> _WHAT NEEDS TO BE DONE_
Scan the entries below for the word "trực". Copy out every line in which it occurs.

(Beginning of ENTRIES SUPPLIED)

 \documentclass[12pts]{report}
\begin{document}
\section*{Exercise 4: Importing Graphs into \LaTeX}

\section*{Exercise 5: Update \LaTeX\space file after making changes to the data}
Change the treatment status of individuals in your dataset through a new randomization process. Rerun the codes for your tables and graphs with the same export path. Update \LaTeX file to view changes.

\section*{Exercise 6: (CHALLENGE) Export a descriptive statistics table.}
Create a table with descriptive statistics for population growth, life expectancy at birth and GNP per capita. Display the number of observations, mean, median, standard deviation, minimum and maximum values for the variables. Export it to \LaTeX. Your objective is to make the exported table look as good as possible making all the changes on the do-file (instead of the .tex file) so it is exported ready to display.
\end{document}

(End of ENTRIES SUPPLIED)
(Beginning of ENTRIES SUPPLIED)

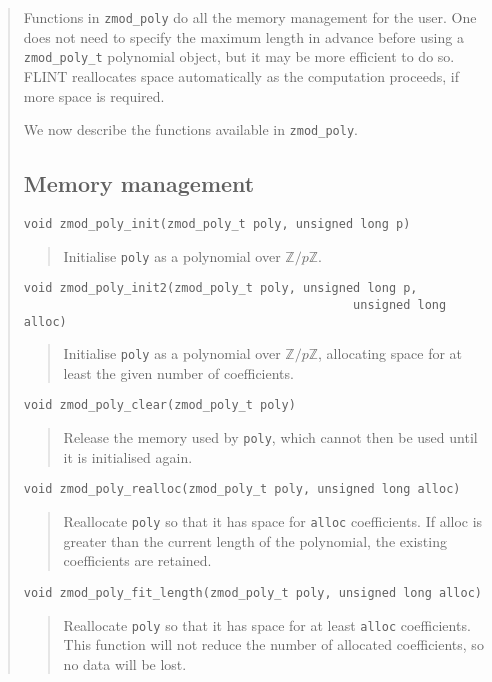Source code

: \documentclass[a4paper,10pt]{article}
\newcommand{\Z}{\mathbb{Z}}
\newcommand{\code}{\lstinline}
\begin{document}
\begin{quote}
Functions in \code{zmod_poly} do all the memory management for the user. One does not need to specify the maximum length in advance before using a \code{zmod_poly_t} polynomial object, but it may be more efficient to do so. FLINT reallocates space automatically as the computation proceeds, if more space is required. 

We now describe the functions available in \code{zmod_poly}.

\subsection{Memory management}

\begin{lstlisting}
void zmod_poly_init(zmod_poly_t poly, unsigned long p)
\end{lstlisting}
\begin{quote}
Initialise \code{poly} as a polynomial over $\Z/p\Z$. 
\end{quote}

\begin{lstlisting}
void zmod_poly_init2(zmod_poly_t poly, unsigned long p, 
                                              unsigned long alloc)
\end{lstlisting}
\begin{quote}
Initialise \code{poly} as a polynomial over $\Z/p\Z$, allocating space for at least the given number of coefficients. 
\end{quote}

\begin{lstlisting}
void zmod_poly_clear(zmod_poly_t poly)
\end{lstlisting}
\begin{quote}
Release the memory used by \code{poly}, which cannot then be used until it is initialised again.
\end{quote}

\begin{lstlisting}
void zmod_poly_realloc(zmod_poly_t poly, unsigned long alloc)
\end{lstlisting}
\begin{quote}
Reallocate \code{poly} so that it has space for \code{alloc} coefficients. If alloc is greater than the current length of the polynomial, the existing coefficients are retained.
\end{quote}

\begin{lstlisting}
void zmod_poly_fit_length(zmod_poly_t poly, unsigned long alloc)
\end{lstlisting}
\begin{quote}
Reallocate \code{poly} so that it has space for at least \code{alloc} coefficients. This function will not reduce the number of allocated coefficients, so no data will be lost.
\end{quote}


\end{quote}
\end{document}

(End of ENTRIES SUPPLIED)
(Beginning of ENTRIES SUPPLIED)

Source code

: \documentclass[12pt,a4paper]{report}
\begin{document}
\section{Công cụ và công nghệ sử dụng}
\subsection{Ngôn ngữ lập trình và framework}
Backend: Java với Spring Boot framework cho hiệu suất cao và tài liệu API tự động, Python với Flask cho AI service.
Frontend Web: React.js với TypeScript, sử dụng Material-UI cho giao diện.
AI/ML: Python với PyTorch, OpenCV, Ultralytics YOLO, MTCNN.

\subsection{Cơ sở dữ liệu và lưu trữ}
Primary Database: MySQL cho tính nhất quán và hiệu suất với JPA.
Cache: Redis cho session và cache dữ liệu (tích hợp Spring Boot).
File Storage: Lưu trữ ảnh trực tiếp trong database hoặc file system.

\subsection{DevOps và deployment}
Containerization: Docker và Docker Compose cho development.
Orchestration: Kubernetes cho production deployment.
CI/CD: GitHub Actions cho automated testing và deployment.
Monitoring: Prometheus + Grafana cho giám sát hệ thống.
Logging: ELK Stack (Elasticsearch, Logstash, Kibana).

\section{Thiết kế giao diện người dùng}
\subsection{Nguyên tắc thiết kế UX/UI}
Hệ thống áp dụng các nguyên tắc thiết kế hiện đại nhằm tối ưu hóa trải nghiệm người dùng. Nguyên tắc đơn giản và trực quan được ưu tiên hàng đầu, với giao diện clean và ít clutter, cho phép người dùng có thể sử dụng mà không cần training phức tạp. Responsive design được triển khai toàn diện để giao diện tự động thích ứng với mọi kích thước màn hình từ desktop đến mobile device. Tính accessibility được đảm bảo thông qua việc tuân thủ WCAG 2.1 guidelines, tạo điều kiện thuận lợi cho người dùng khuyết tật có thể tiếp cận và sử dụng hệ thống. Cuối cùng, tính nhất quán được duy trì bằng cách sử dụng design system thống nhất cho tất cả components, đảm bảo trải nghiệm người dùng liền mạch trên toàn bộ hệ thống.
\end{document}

(End of ENTRIES SUPPLIED)

> _ANSWER SPACE_
File Storage: Lưu trữ ảnh trực tiếp trong database hoặc file system.
Hệ thống áp dụng các nguyên tắc thiết kế hiện đại nhằm tối ưu hóa trải nghiệm người dùng. Nguyên tắc đơn giản và trực quan được ưu tiên hàng đầu, với giao diện clean và ít clutter, cho phép người dùng có thể sử dụng mà không cần training phức tạp. Responsive design được triển khai toàn diện để giao diện tự động thích ứng với mọi kích thước màn hình từ desktop đến mobile device. Tính accessibility được đảm bảo thông qua việc tuân thủ WCAG 2.1 guidelines, tạo điều kiện thuận lợi cho người dùng khuyết tật có thể tiếp cận và sử dụng hệ thống. Cuối cùng, tính nhất quán được duy trì bằng cách sử dụng design system thống nhất cho tất cả components, đảm bảo trải nghiệm người dùng liền mạch trên toàn bộ hệ thống.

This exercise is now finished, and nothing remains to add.